Summary: In part one of Experimenting with Hadoop MapReduce on the AWS Platform, we developed an Amazon VPC environment suitable as the foundation to deploy Hadoop MapReduce. In part two, we present an Amazon CloudFormation template that can be used to automate the creation of the aforementioned environment. We also present a collection of bash shells script commands that can be used to achieve the necessary prerequisites before installing Hortonworks Data Platform.

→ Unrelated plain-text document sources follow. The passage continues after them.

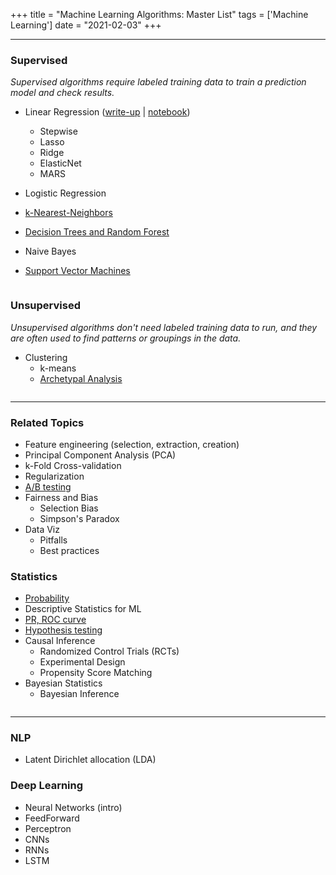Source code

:+++
title = "Machine Learning Algorithms: Master List"
tags = ['Machine Learning']
date = "2021-02-03"
+++

---

### Supervised

*Supervised algorithms require labeled training data to train a prediction model and check results.*

- Linear Regression ([write-up](/regression-overview) | [notebook](/))
	- Stepwise
	- Lasso
	- Ridge
	- ElasticNet
	- MARS

- Logistic Regression

- [k-Nearest-Neighbors](/knn)

- [Decision Trees and Random Forest](https://ericaxia.github.io/notebooks/random_forests_1.html)

- Naive Bayes

- [Support Vector Machines](https://ericaxia.github.io/notebooks/svm_1.html)


![]()

### Unsupervised

*Unsupervised algorithms don't need labeled training data to run, and they are often used to find patterns or groupings in the data.*

- Clustering
	- k-means 
	- [Archetypal Analysis](/archetypal)


![]()

---

### Related Topics

- Feature engineering (selection, extraction, creation)
- Principal Component Analysis (PCA)
- k-Fold Cross-validation
- Regularization
- [A/B testing](/post/ab_testing)
- Fairness and Bias
	- Selection Bias
	- Simpson's Paradox
- Data Viz
	- Pitfalls
	- Best practices

### Statistics
- [Probability](/probability_1)
- Descriptive Statistics for ML
- [PR, ROC curve](/stats_1)
- [Hypothesis testing](https://ericaxia.github.io/notebooks/hyp_testing_1.html)
- Causal Inference
	- Randomized Control Trials (RCTs)
	- Experimental Design
	- Propensity Score Matching
- Bayesian Statistics
	- Bayesian Inference

![]()


---

### NLP
- Latent Dirichlet allocation (LDA)

### Deep Learning
- Neural Networks (intro)
- FeedForward
- Perceptron
- CNNs
- RNNs
- LSTM

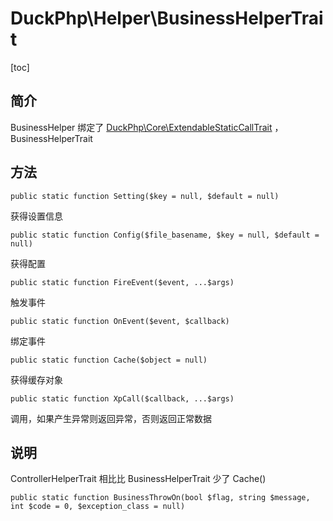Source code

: # DuckPhp\Helper\BusinessHelperTrait
[toc]

## 简介

BusinessHelper 绑定了 [DuckPhp\Core\ExtendableStaticCallTrait](Core-ExtendableStaticCallTrait.md) ，BusinessHelperTrait

## 方法

    public static function Setting($key = null, $default = null)
获得设置信息

    public static function Config($file_basename, $key = null, $default = null)
获得配置


    public static function FireEvent($event, ...$args)
触发事件

    public static function OnEvent($event, $callback)
绑定事件

    public static function Cache($object = null)
获得缓存对象

    public static function XpCall($callback, ...$args)
调用，如果产生异常则返回异常，否则返回正常数据



## 说明

ControllerHelperTrait 相比比 BusinessHelperTrait 少了 Cache()







    public static function BusinessThrowOn(bool $flag, string $message, int $code = 0, $exception_class = null)

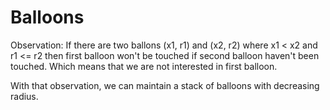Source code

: # Balloons
Observation: If there are two ballons (x1, r1) and (x2, r2) where x1 < x2 and r1 <= r2 then first balloon won't be touched if second balloon haven't been touched. Which means that we are not interested in first balloon.

With that observation, we can maintain a stack of balloons with decreasing radius.
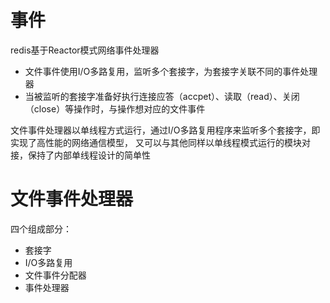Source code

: # 事件

redis基于Reactor模式网络事件处理器
- 文件事件使用I/O多路复用，监听多个套接字，为套接字关联不同的事件处理器
- 当被监听的套接字准备好执行连接应答（accpet）、读取（read）、关闭（close）等操作时，与操作想对应的文件事件

文件事件处理器以单线程方式运行，通过I/O多路复用程序来监听多个套接字，即实现了高性能的网络通信模型，
又可以与其他同样以单线程模式运行的模块对接，保持了内部单线程设计的简单性

# 文件事件处理器
四个组成部分：
- 套接字
- I/O多路复用
- 文件事件分配器
- 事件处理器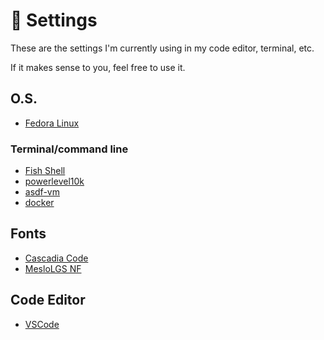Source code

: # :wrench: Settings

These are the settings I'm currently using in my code editor, terminal, etc.

If it makes sense to you, feel free to use it.

## O.S.

- [Fedora Linux](https://fedoraproject.org/)

### Terminal/command line

- [Fish Shell](https://fishshell.com/)
- [powerlevel10k](https://github.com/romkatv/powerlevel10k)
- [asdf-vm](https://asdf-vm.com/)
- [docker](https://www.docker.com/)

## Fonts

- [Cascadia Code](https://github.com/microsoft/cascadia-code)
- [MesloLGS NF](https://github.com/romkatv/powerlevel10k#fonts)

## Code Editor

- [VSCode](https://code.visualstudio.com/)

In part one of Experimenting with Hadoop MapReduce on the AWS Platform, we developed an Amazon VPC environment suitable as the foundation to deploy Hadoop MapReduce. In part two, we present an Amazon CloudFormation template that can be used to automate the creation of the aforementioned environment. We also present a collection of bash shells script commands that can be used to achieve the necessary prerequisites before installing Hortonworks Data Platform.

Amazon CloudFormation

Amazon CloudFormation is one of Amazon's deployment and management tools. Put simply, it allows you to create and update a collection of AWS resources (a CloudFormation Stack) using a text file containing JSON objects as input. Each JSON object is one of an Input Parameter,Mapping Function, Resource or Output object. Refer to the AWS CloudFormation User Guide for a comprehensive list of supported objects and their associated properties.

While Amazon CloudFormation is a useful web service, it can take some effort to develop templates that define an entire environmental stack. It therefore doesn't make sense to use it as the source of every environment you may create on AWS. However, If you expect to deploy a particular environment, or variation e.g. Development, Test, Production, more that a couple of times and value either efficiency, consistency or speed of deployment, then investing the time developing an Amazon CloudFormation template makes sense.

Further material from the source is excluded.